March 27, 2020

Solving problems with technology in health + social care

Summary of our Round Table discussion with industry experts to explore what problems technology could solve in health & social care this decade?

Held last year, while the front line was battling the pandemic, technology solving the problems of healthcare was only a secondary debate. But this Round Table highlighted the case for “integrated change” within healthcare.

As integration is undergoing much scrutiny again today, this debate identified that the success of our future health service depends on how it takes account of a myriad of factors and interdependencies.


Getting the Discussion Started

The delegates represented not just the great and the good from technology and healthcare, but a whole host of disciplines, from finance to legal and from Board to ward.

At a time when already stretched health services are contending with the epidemic of Coronavirus, the notion that technology needs to further enable healthcare was not in dispute, the seemingly intractable problem our panel sought to tackle, was how?

The Chair for this debate was Dr Tony Felton, a medical doctor with a strong commercial background who’s worked in the healthcare and life science sectors as a management consultant, senior executive, entrepreneur and non-executive director.

To get the debate started, he asked the forum what potential problems in health and social care needed addressing?

Framing how Access pathways have already changed, particularly for the tech savvy healthcare consumer, David Petrie, CFO of InHealth immediatelypointed to, “the ability now to communicate with a GP wherever you are, whether it’s sitting at home on your sofa or during your lunchbreak, on an iPhone, iPad or computer, I think is incredibly exciting that you can get care straight to you like that.”

But what can technology do for increasing demand for healthcare services, particularly from an aging population, with increasingly chronic disease? What can it do to support growing demand for information, to support an overloaded workforce and to reduce the economic burden on the public purse?

There are few positives to be seen from the current pandemic consuming our world, but perhaps one is that it will be a catalyst for further technology change and adoption. A panel member from a large consultancy mused, “The Coronavirus will be a major driver for technological change in the same way that austerity was 12 years ago.”

Maybe that’s why at the time of writing this, with the stock market a sea of red, one US stock called Teladoc Health is bucking the trend and increasing in value. Teladoc provides video-conferencing consultations for everyday customers with general medical professionals, dermatologists, and behavioural health specialists. 

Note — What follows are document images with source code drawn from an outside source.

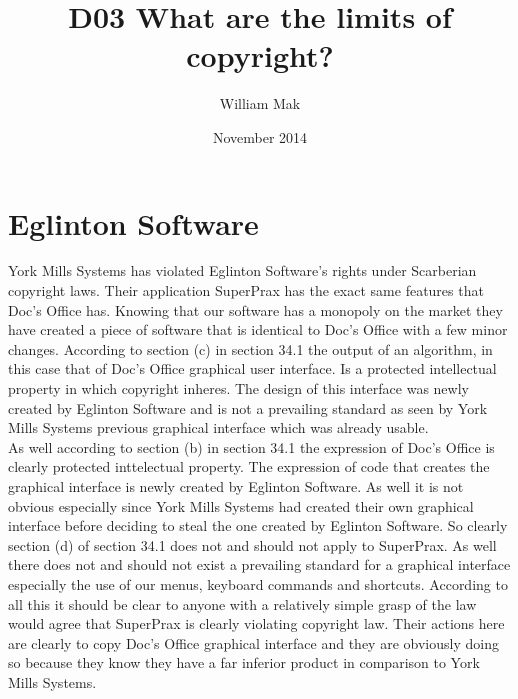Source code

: \documentclass{article}
\title{D03 What are the limits of copyright?}
\author{William Mak}
\date{November 2014}
\begin{document}
\maketitle

\section{Eglinton Software}
York Mills Systems has violated Eglinton Software's rights under Scarberian
copyright laws. Their application SuperPrax has the exact same features that
Doc's Office has. Knowing that our software has a monopoly on the market they
have created a piece of software that is identical to Doc's Office with a few
minor changes. According to section (c) in section 34.1 the output of an
algorithm, in this case that of Doc's Office graphical user interface. Is a
protected intellectual property in which copyright inheres. The design of this
interface was newly created by Eglinton Software and is not a prevailing
standard as seen by York Mills Systems previous graphical interface which was
already usable.\\

As well according to section (b) in section 34.1 the expression of Doc's Office
is clearly protected inttelectual property. The expression of code that creates
the graphical interface is newly created by Eglinton Software. As well it is not
obvious especially since York Mills Systems had created their own graphical
interface before deciding to steal the one created by Eglinton Software. So 
clearly section (d) of section 34.1
does not and should not apply to SuperPrax. As well there does not and should
not exist a prevailing standard for a graphical interface especially the use of
our menus, keyboard commands and shortcuts. According to all this it should be
clear to anyone with a relatively simple grasp of the law would agree that
SuperPrax is clearly violating copyright law. Their actions here are clearly to
copy Doc's Office graphical interface and they are obviously doing so because
they know they have a far inferior product in comparison to York Mills Systems.
\end{document}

Another problem technology could support is around self-medicating and compliance post treatment. Michael McAuley, a senior Digital & Marketing Consultant gave a personal illustration, “Part of the challenge of healthcare is patients coming out of it who don’t look after themselves in terms of recovery. For example, an aging parent or relative who doesn’t self-medicate properly. How can we use technology to ensure that person, living at home, has the right support? How can we disrupt the orthodoxy to get patients to self-medicate, complete their re-hab properly, so that when they come to interact with the health system, there’s less volume? We’re talking about dampening demand and to give healthcare the breathing space to improve things we need to be a lot less busy.”

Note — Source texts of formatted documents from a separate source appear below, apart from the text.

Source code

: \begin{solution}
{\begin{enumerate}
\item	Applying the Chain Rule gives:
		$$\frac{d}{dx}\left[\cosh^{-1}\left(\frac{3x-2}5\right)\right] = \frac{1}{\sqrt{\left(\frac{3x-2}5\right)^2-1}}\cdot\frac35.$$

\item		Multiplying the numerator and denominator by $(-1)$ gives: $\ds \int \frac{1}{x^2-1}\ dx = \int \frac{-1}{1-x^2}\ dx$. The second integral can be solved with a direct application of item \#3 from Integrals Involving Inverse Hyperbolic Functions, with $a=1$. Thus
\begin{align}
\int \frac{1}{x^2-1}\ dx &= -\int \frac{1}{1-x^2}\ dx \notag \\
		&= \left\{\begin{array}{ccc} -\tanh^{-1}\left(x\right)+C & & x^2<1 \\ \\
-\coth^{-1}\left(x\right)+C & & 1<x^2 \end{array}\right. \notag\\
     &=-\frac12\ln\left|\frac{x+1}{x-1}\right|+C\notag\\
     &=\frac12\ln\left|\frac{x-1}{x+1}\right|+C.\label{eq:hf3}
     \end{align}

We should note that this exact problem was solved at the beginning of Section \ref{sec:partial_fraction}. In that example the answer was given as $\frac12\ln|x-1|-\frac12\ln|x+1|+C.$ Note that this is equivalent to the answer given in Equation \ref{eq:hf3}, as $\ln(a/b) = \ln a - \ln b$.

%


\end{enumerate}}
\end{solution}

What drew consensus nods from around the table was the burning issues around workforce both in terms of capacity and the volume of work required. However, with roughly 1.5  million people working in the NHS (not including the private sector or social care), Jim Stevenson, a Digital Consultant’s thoughts pointed away from just throwing people at the problem, “I completely get the fact that there’s an under-resource issue, but the opposite side of that is that there’s an over-workload. And therefore, if you’re tackling this, it’s not an under-resource issue but an overwork issue. So how can technology take away the burden of work that the workforce has?”

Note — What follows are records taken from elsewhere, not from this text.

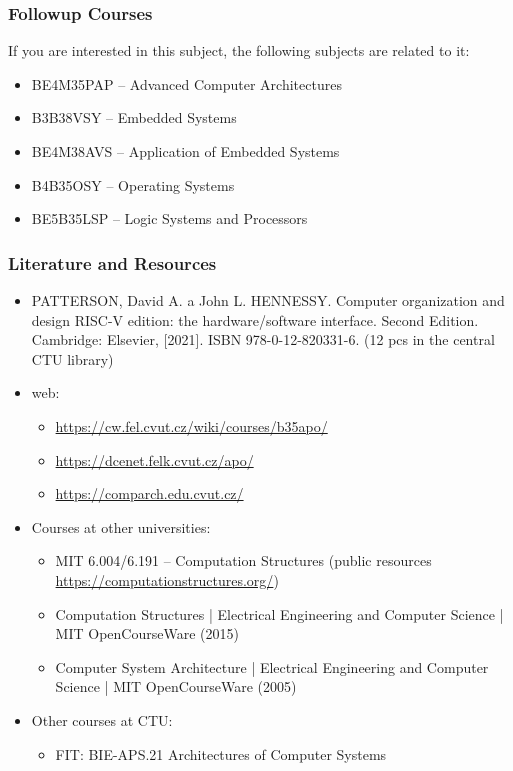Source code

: \documentclass{beamer}
\begin{document}
\begin{frame}
\frametitle{Followup Courses}
If you are interested in this subject, the following subjects are related to it:
\begin{itemize}
\item BE4M35PAP -- Advanced Computer Architectures
\item B3B38VSY -- Embedded Systems
\item BE4M38AVS -- Application of Embedded Systems
\item B4B35OSY -- Operating Systems
\item BE5B35LSP -- Logic Systems and Processors
\end{itemize}
\end{frame}


\begin{frame}
\frametitle{Literature and Resources}
\begin{itemize}
\item PATTERSON, David A. a John L. HENNESSY. Computer organization and design RISC-V edition:
    the hardware/software interface. Second Edition. Cambridge: Elsevier, [2021].
    ISBN 978-0-12-820331-6.
(12 pcs in the central CTU library)
\item web:
\begin{itemize}
\item \url{https://cw.fel.cvut.cz/wiki/courses/b35apo/}
\item \url{https://dcenet.felk.cvut.cz/apo/}
\item \url{https://comparch.edu.cvut.cz/}
\end{itemize}
\item Courses at other universities:
\begin{itemize}
\item MIT 6.004/6.191 – Computation Structures (public resources \url{https://computationstructures.org/})
\item Computation Structures | Electrical Engineering and Computer Science | MIT OpenCourseWare (2015)
\item Computer System Architecture | Electrical Engineering and Computer Science | MIT OpenCourseWare (2005)
\end{itemize}
\item Other courses at CTU:
\begin{itemize}
\item FIT: BIE-APS.21 Architectures of Computer Systems
\end{itemize}

\end{itemize}
\end{frame}
\end{document}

What current and potential technology solutions are there?

The panel talked about Artificial Intelligence and the use of Blockchain in healthcare. How Estonia was leading the way in adoption of this cutting-edge tech and that the potency and application of its use was hugely exciting. The Panel covered the issue from many angles:

A Senior Digital Programme Manager outlined her work with Surrey Care Record which is currently under development. This will provide secure, encrypted extract of records from health and social care providers that can be seen and used by authorised staff in the health and care system who are involved directly in the individual’s care. By using shared record technology, data relating to Surrey residents can flow across professional, organisational and geographical boundaries in order to improve patient outcomes and experience. The Surrey Care record will then feed into the Local Health and Care Record Exemplar (LHCRE) Programme which was launched in 2018 with the aim of creating a network of information sharing platforms that would integrate health and care records across local organisations. Surrey is part of the Thames Valley LHCRE.

And Martin Carpenter, until recently, CIO of Optum talked about progress in the US around “adherence” and “avoidance” and the value of joined up data. At the large American healthcare provider he worked for, it had a huge pharmacy distribution business and data was shared so that if there’s a change in behaviour in a patient on need for medication, an intervention is prompted. “It’s a risk-based model. There are teams of contact advisors who will call up and say, you haven’t had the preventative asthma inhaler that you normally have every six weeks, why is that?”

“The other interesting thing is there’s a big data set that consists of about 60 million records and within that is a history of disease.  So it will say, for a 65 year old going in for a knee operation who’s got type 2 diabetes and maybe another chronic condition, that instead of discharging that person after 2 days, you should discharge them after 3 to reduce the chance of re-admission.”

Tony Felton talked about innovation at WCS Care, a care home group who have put in place technology around hydration to ensure residents fluid levels are monitored. A panellist mentioned local enterprise schemes called “Health Check Accelerators” popping up on University Campuses and the data expert and IT strategist Tony Cassin-Scott talked about his time at one large independent provider helping to develop a “Healthcare agent that could move from prescriptive to predictive analytics”.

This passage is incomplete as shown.